Executive summary

This document provides a detailed security reference architecture for Cloudera Private Cloud Base and is accompanied by a series of blog posts. The architecture reflects the four pillars of security engineering best practice, Perimeter, Data, Access and Visibility.

The release of CDP Private Cloud Base has seen a number of significant enhancements to the security architecture including:

  • Apache Ranger for security policy management

  • Updated Ranger Key Management service

This document is intended as a reference guide only and is not a runbook or configuration manual. Cloudera recommends that you undertake your own security design activity in conjunction with Cloudera Professional Services, and where appropriate conduct third party assurances.

Note also that effective security is not just a combination of physical controls and system architecture but also organizational best practices around password/credential management, joiners-movers-leavers processes, group and privilege management, audit and compliance, separation of duties and physical access controls.

Before diving into the technologies it is worth becoming familiar with the key security principle of a layered approach that facilitates defense in depth. Each layer is defined as follows:

These multiple layers of security are applied in order to ensure the confidentiality, integrity and availability of data to meet the most robust of regulatory requirements. CDP Private Cloud Base offers 3 levels of security that implement these features

Level Security Characteristics
0 Non-secure No security configured. Non-secure clusters should never be used in production environments because they are vulnerable to any and all attacks and exploits.
1 Minimal Configured for authentication, authorization, and auditing. Authentication is first configured to ensure that users and services can access the cluster only after proving their identities. Next, authorization mechanisms are applied to assign privileges to users and user groups.

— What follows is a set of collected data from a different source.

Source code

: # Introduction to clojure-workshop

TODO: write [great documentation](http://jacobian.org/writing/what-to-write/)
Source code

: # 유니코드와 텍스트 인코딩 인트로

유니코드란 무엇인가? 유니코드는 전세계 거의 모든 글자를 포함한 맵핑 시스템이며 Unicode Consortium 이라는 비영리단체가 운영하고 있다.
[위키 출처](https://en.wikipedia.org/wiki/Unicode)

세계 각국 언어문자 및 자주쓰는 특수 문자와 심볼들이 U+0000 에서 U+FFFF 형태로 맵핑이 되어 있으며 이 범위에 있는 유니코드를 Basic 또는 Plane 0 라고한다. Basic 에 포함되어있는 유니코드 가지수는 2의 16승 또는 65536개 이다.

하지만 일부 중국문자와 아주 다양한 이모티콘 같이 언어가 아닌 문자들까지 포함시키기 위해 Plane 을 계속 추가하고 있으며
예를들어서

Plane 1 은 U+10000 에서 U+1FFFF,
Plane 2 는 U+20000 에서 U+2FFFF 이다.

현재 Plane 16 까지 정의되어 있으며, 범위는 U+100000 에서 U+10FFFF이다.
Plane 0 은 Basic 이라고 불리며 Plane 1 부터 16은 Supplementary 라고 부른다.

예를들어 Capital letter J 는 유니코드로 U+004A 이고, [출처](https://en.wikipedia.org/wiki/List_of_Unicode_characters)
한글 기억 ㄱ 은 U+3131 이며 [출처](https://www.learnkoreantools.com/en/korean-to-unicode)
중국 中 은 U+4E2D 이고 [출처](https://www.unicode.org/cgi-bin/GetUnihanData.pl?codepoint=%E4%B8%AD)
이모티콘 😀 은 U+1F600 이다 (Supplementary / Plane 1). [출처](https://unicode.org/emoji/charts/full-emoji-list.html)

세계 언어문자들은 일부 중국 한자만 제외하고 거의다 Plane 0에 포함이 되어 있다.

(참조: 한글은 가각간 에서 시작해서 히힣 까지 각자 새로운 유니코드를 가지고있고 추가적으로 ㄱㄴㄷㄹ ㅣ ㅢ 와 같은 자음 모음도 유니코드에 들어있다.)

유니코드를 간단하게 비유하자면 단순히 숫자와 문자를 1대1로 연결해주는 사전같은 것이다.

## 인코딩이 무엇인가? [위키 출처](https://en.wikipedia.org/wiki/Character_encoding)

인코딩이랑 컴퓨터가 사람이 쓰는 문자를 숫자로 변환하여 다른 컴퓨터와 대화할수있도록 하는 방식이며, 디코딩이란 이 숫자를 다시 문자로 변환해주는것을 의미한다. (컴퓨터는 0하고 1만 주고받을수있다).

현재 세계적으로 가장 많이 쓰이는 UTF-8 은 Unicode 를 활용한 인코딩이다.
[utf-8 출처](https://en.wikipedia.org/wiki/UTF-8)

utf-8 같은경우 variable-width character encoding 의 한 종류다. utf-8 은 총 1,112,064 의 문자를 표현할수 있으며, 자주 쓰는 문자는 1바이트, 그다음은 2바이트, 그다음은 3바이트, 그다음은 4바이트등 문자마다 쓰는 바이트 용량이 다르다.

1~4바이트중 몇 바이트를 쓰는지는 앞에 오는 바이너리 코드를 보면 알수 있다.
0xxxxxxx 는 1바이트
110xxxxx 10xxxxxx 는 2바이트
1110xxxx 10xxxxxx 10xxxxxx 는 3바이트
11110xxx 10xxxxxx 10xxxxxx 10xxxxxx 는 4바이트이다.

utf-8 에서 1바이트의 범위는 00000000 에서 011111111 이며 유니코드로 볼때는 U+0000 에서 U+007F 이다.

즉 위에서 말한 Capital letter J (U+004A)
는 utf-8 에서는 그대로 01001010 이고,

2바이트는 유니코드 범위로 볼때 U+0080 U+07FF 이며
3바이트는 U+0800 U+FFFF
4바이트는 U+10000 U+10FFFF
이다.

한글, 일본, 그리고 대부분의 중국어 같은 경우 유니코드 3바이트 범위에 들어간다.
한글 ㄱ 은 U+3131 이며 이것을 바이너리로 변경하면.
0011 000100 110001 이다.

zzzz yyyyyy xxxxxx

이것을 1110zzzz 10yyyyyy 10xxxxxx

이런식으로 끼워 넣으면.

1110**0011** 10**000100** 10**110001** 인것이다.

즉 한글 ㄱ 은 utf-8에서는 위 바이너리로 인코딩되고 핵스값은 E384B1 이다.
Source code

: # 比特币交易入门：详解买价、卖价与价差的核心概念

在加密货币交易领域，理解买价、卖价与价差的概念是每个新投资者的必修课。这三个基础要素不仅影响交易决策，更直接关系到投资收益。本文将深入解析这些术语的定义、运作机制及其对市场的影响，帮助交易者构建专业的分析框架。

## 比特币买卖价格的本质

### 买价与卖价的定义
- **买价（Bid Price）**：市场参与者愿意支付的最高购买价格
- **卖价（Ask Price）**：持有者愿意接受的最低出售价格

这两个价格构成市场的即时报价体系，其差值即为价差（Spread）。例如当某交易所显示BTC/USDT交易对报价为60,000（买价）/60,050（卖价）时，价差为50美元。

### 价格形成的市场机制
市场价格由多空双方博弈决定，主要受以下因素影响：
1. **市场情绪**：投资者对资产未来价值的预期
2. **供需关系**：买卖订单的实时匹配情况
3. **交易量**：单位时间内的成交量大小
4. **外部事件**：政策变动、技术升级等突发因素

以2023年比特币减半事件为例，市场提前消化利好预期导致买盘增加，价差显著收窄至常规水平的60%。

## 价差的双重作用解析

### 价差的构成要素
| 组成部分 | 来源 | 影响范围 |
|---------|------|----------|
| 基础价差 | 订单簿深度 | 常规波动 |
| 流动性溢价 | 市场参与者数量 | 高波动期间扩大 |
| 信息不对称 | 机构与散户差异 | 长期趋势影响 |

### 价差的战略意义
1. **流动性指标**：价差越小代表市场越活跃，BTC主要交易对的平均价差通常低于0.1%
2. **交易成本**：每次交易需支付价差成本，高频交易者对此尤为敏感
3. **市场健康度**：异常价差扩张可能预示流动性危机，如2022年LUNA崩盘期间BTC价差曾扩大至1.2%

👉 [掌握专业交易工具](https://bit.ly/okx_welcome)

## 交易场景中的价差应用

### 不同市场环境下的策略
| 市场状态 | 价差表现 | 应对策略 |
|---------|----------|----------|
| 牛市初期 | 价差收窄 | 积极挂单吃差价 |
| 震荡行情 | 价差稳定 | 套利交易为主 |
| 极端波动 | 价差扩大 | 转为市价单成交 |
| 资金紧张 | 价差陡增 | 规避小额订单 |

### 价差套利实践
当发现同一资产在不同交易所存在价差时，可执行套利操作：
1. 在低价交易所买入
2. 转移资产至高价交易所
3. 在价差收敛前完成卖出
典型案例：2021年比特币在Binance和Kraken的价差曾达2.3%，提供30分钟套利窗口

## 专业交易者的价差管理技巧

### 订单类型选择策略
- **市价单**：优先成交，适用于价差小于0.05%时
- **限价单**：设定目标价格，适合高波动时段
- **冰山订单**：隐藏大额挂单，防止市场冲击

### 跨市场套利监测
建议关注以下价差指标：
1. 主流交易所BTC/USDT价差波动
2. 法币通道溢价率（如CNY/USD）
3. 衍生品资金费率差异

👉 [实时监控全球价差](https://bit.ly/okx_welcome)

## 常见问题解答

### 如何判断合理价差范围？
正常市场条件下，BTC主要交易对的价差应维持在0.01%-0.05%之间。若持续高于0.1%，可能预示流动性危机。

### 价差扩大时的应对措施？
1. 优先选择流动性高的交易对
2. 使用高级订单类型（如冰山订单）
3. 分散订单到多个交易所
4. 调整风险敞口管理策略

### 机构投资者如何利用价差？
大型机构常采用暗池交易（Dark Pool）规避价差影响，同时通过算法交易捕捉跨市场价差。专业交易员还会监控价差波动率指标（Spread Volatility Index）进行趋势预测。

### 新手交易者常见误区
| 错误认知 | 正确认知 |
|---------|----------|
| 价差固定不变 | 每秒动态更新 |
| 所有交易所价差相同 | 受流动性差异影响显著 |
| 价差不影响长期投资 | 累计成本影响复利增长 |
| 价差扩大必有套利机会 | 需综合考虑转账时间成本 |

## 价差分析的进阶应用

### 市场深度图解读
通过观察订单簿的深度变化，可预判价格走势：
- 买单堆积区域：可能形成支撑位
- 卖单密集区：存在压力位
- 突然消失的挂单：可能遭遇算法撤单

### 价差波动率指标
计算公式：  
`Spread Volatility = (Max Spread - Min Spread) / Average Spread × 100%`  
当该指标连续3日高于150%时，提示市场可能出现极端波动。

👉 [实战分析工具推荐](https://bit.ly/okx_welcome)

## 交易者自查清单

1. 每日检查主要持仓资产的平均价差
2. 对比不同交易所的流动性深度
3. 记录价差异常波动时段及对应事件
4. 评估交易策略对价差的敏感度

Auditing procedures keep track of who accesses the cluster (and how).
2 More Sensitive data is encrypted. Key management systems handle encryption keys. Auditing has been setup for data in the metastore. System metadata is reviewed and updated regularly. Ideally, the cluster has been setup so that lineage for any data object can be traced (data governance).
3 Most The secure cluster is one in which all data, both data-at-rest and data-in-transit, is encrypted and the key management system is fault-tolerant. Auditing mechanisms comply with industry, government, and regulatory standards (PCI, HIPAA, NIST, for example), and extend from the Cluster to the other systems that integrate with it. Cluster administrators are well-trained, security procedures have been certified by an expert, and the cluster can pass technical review.

For the purposes of this document we are going to focus on the most secure level 3 security.